* TASK ITEM
Your job is to give again, exactly and with no additions, the lines in the records below from the one with "### Provider Block" through the one with "móveis e desktop", both included. Omit the pictures.

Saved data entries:

= = = = = = =

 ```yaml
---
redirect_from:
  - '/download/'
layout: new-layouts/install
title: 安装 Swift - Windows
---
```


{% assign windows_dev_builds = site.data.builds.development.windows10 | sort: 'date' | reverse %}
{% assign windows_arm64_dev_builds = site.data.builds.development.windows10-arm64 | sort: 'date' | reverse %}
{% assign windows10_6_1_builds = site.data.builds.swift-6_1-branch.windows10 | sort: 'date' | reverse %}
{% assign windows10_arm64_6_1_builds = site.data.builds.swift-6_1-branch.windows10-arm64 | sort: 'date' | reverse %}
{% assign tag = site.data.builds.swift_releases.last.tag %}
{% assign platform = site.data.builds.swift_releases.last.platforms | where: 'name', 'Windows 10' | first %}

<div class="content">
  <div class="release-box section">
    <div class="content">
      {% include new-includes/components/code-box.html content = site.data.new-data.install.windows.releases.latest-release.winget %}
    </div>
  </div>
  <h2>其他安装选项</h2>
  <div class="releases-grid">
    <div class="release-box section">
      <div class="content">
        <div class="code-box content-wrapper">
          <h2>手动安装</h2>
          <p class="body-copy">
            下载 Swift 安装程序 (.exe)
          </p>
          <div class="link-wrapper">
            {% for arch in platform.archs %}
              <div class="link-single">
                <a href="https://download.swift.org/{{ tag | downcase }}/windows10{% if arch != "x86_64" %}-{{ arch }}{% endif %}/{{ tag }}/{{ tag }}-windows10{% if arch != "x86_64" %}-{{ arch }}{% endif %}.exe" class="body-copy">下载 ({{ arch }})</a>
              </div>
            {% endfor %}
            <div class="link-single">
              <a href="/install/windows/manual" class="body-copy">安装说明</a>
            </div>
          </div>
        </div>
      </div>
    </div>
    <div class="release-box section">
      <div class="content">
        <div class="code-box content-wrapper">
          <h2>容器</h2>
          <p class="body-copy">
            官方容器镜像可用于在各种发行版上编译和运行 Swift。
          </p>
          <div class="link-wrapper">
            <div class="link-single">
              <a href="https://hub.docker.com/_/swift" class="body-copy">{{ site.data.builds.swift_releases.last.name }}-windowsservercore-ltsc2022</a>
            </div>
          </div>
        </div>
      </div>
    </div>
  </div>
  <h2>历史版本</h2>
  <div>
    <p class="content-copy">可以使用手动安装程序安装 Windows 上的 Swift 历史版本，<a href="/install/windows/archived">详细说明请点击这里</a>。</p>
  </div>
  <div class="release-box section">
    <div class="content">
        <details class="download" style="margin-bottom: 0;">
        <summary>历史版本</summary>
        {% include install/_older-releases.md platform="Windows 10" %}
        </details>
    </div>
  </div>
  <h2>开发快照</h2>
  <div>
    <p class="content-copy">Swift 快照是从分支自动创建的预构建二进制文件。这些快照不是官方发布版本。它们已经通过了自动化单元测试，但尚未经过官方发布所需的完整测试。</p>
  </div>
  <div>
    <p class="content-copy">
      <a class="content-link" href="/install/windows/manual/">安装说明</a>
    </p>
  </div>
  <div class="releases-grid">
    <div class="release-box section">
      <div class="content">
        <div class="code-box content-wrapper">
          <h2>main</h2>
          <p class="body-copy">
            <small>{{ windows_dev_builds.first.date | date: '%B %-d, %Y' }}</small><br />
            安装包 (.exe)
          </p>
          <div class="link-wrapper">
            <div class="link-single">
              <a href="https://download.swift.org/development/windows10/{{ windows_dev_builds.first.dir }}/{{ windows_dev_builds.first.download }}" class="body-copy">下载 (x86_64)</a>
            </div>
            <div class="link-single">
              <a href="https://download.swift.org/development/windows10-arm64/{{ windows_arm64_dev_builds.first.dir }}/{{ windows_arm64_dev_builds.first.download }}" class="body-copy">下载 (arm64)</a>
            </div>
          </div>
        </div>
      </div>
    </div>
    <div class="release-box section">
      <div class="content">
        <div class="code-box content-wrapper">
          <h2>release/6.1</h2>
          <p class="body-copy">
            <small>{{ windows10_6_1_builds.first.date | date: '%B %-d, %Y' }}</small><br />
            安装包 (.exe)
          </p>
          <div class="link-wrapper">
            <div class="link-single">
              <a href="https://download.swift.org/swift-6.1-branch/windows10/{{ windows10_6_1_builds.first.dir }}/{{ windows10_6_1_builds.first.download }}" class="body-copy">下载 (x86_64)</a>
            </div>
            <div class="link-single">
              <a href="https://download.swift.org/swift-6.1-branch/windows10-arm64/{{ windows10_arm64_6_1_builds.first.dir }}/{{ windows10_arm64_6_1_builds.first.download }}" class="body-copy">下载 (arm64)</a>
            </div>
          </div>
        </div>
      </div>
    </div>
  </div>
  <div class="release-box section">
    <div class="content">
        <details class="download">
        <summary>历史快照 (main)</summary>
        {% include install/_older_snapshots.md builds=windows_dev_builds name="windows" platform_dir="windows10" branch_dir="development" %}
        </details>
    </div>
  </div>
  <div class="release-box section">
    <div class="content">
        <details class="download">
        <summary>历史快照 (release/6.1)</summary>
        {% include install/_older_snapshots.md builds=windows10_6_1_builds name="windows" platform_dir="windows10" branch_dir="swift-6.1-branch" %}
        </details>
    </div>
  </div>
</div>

= = = = = = =

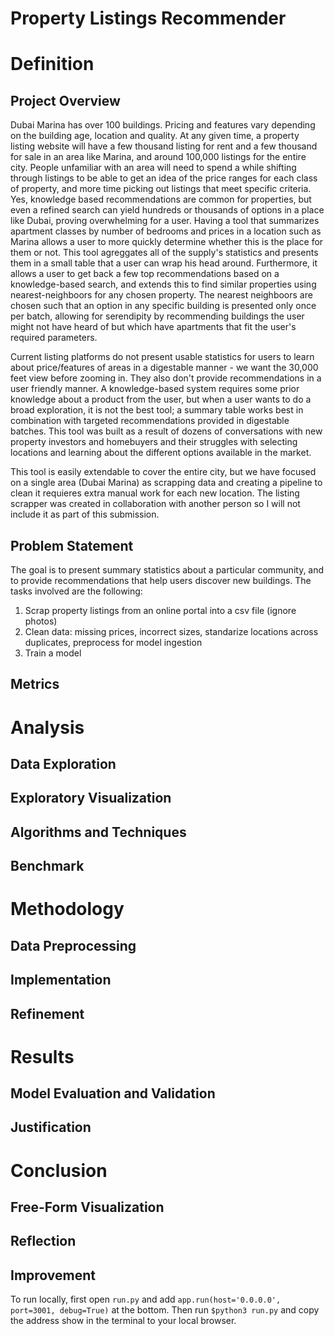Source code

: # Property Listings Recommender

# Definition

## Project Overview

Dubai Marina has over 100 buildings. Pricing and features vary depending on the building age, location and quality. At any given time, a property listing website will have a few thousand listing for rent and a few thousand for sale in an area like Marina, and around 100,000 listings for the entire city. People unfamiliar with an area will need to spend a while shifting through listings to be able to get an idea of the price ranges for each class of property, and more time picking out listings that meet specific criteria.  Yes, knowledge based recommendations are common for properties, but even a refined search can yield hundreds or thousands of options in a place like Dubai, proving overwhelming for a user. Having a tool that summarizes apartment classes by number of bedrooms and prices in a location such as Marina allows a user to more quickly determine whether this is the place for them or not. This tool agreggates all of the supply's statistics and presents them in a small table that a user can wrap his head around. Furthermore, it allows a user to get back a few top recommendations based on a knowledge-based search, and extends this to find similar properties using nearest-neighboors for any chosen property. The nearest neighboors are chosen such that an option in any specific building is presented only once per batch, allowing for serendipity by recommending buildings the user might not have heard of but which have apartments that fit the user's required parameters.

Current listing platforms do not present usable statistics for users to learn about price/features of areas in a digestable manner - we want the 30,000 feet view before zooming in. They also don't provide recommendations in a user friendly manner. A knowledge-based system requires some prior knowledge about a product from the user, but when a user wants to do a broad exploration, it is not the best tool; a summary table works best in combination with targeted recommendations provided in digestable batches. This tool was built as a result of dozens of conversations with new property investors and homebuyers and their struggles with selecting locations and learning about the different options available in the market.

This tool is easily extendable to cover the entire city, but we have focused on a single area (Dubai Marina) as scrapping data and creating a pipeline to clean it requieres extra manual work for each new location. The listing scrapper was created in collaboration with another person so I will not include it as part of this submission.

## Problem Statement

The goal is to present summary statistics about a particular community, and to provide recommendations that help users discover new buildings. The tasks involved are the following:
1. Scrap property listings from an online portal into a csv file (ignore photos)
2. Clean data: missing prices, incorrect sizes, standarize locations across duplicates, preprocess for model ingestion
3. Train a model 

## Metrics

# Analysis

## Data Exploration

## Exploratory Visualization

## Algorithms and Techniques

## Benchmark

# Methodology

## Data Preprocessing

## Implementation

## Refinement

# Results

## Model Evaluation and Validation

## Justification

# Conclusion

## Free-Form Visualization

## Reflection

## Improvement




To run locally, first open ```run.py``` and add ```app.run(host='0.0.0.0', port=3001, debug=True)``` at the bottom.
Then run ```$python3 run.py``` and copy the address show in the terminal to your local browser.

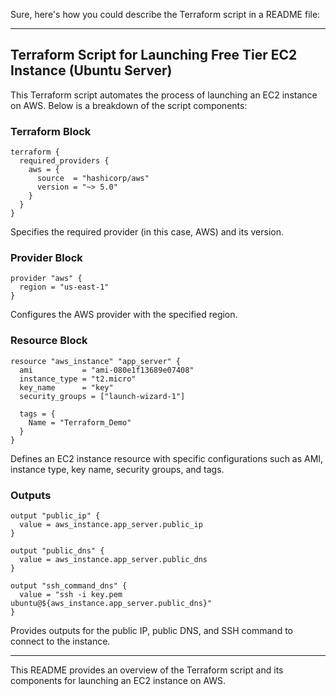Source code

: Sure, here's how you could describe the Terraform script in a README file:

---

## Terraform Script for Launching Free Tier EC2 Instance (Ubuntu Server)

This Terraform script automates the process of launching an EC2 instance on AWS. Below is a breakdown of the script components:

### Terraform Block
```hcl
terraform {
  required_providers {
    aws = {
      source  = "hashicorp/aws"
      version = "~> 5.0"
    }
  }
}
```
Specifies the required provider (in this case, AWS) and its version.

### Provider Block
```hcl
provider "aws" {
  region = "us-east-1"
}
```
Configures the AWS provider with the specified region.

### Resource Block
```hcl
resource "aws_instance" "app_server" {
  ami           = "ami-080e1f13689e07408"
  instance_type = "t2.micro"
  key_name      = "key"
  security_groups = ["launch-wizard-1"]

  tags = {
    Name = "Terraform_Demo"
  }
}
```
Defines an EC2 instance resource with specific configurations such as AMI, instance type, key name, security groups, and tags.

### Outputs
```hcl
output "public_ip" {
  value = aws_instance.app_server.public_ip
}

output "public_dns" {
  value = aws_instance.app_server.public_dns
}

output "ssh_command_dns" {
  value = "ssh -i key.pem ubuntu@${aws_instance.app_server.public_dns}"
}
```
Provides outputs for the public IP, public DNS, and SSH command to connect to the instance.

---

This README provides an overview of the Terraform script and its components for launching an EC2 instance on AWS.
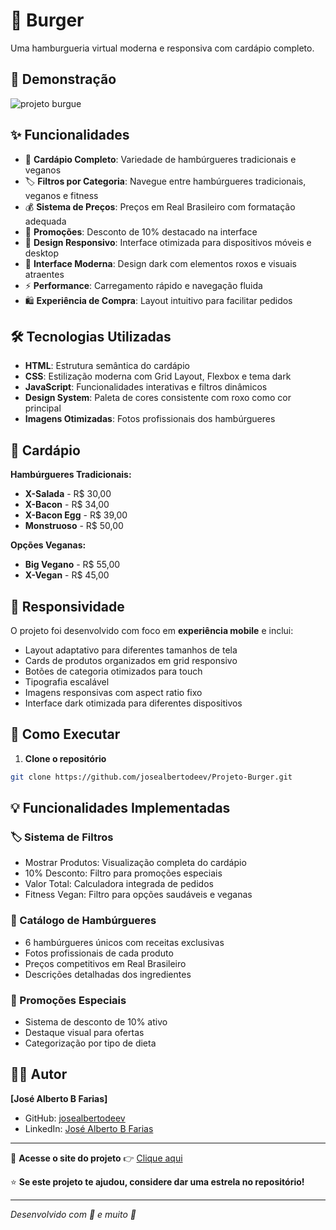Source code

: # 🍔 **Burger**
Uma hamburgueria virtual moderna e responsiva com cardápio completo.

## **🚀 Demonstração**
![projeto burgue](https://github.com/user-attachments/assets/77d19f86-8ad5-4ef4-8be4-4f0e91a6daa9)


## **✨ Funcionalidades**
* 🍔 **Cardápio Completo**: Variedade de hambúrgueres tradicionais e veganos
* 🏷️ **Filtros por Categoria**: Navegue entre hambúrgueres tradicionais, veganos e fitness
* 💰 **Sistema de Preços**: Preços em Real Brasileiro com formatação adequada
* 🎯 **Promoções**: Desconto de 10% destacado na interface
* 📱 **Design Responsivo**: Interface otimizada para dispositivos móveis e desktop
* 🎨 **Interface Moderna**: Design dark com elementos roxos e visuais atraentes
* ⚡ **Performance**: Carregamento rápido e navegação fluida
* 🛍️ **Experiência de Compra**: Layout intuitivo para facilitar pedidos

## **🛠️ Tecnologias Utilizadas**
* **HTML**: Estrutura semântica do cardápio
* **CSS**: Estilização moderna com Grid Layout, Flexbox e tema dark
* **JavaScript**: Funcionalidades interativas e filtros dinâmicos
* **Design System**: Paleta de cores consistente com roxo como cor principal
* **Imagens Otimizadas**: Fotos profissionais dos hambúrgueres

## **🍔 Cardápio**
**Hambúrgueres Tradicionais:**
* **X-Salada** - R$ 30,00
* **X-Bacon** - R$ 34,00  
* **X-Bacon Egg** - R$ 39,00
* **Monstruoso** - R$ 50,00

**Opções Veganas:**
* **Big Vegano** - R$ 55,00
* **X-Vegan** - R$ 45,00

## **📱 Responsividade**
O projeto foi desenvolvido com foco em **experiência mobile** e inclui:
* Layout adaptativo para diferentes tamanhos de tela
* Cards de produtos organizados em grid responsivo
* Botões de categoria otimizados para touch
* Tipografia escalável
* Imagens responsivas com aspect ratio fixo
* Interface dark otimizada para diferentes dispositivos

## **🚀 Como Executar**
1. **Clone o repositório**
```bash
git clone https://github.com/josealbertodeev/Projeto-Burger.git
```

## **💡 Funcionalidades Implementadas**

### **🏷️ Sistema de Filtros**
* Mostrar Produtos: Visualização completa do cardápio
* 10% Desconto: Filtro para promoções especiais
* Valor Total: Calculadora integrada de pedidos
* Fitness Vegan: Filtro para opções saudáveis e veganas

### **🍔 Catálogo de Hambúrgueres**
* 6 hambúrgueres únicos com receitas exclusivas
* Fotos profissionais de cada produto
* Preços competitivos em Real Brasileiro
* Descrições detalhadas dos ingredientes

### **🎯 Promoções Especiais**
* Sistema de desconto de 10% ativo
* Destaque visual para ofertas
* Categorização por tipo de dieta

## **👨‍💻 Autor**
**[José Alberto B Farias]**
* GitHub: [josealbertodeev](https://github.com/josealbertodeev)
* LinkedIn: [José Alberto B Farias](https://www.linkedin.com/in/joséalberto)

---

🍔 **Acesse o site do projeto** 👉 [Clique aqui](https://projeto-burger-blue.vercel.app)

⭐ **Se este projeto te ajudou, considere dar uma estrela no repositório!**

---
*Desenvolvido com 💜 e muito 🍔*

= = = = = = =

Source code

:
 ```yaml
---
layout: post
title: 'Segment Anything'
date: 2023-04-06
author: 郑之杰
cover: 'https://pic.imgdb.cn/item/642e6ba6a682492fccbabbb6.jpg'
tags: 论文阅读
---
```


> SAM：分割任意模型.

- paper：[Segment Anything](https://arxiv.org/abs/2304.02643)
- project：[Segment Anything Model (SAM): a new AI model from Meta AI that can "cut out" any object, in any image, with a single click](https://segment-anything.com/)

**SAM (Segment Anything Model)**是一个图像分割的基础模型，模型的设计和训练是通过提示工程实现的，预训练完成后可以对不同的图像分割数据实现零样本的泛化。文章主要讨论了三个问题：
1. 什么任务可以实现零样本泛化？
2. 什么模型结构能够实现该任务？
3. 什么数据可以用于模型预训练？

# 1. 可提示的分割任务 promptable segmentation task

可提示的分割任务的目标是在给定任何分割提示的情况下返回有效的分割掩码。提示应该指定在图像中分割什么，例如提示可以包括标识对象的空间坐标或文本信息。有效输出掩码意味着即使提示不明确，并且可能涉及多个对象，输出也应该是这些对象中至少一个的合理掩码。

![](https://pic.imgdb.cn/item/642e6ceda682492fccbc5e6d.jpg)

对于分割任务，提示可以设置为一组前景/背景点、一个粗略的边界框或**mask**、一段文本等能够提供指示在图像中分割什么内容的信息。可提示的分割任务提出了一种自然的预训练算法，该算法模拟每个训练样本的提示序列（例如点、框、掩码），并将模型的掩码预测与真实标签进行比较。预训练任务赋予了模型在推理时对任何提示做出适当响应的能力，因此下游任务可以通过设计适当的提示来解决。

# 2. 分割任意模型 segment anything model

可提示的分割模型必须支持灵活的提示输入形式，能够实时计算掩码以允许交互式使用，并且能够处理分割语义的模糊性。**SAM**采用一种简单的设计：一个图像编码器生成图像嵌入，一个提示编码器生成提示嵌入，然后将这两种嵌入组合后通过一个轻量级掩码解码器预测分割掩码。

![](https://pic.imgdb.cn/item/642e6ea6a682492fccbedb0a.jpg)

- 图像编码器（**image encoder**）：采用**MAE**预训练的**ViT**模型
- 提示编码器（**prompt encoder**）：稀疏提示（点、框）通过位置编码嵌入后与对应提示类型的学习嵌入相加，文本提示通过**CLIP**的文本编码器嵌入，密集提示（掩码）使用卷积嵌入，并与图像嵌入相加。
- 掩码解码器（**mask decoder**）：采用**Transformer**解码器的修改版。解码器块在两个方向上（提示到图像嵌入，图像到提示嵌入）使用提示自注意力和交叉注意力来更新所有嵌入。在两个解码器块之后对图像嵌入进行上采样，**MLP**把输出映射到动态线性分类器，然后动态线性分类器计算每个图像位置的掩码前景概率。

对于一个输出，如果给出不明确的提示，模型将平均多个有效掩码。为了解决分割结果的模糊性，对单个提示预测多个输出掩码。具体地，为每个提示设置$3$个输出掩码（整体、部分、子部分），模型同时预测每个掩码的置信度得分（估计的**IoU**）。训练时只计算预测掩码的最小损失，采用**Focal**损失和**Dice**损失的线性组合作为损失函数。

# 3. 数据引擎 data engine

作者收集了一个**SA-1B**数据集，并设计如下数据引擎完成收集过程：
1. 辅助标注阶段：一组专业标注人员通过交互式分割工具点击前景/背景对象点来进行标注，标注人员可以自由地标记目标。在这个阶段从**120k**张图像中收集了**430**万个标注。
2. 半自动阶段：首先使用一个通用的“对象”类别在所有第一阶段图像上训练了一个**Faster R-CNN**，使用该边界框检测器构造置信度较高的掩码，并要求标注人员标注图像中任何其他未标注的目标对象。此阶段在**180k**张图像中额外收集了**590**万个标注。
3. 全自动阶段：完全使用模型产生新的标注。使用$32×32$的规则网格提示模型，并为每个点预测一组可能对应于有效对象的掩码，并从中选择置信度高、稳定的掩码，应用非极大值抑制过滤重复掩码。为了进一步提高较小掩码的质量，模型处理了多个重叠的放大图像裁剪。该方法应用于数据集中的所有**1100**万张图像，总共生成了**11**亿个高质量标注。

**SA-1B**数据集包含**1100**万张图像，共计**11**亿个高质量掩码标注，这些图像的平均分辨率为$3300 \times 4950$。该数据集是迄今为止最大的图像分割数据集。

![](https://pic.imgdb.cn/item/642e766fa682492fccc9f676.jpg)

= = = = = = =

* RESULT FOR THIS EXERCISE
### Provider Block
```hcl
provider "aws" {
  region = "us-east-1"
}
```
Configures the AWS provider with the specified region.

### Resource Block
```hcl
resource "aws_instance" "app_server" {
  ami           = "ami-080e1f13689e07408"
  instance_type = "t2.micro"
  key_name      = "key"
  security_groups = ["launch-wizard-1"]

  tags = {
    Name = "Terraform_Demo"
  }
}
```
Defines an EC2 instance resource with specific configurations such as AMI, instance type, key name, security groups, and tags.

### Outputs
```hcl
output "public_ip" {
  value = aws_instance.app_server.public_ip
}

output "public_dns" {
  value = aws_instance.app_server.public_dns
}

output "ssh_command_dns" {
  value = "ssh -i key.pem ubuntu@${aws_instance.app_server.public_dns}"
}
```
Provides outputs for the public IP, public DNS, and SSH command to connect to the instance.

---

This README provides an overview of the Terraform script and its components for launching an EC2 instance on AWS.
Source code

: # 🍔 **Burger**
Uma hamburgueria virtual moderna e responsiva com cardápio completo.

## **🚀 Demonstração**
![projeto burgue](https://github.com/user-attachments/assets/77d19f86-8ad5-4ef4-8be4-4f0e91a6daa9)


## **✨ Funcionalidades**
* 🍔 **Cardápio Completo**: Variedade de hambúrgueres tradicionais e veganos
* 🏷️ **Filtros por Categoria**: Navegue entre hambúrgueres tradicionais, veganos e fitness
* 💰 **Sistema de Preços**: Preços em Real Brasileiro com formatação adequada
* 🎯 **Promoções**: Desconto de 10% destacado na interface
* 📱 **Design Responsivo**: Interface otimizada para dispositivos móveis e desktop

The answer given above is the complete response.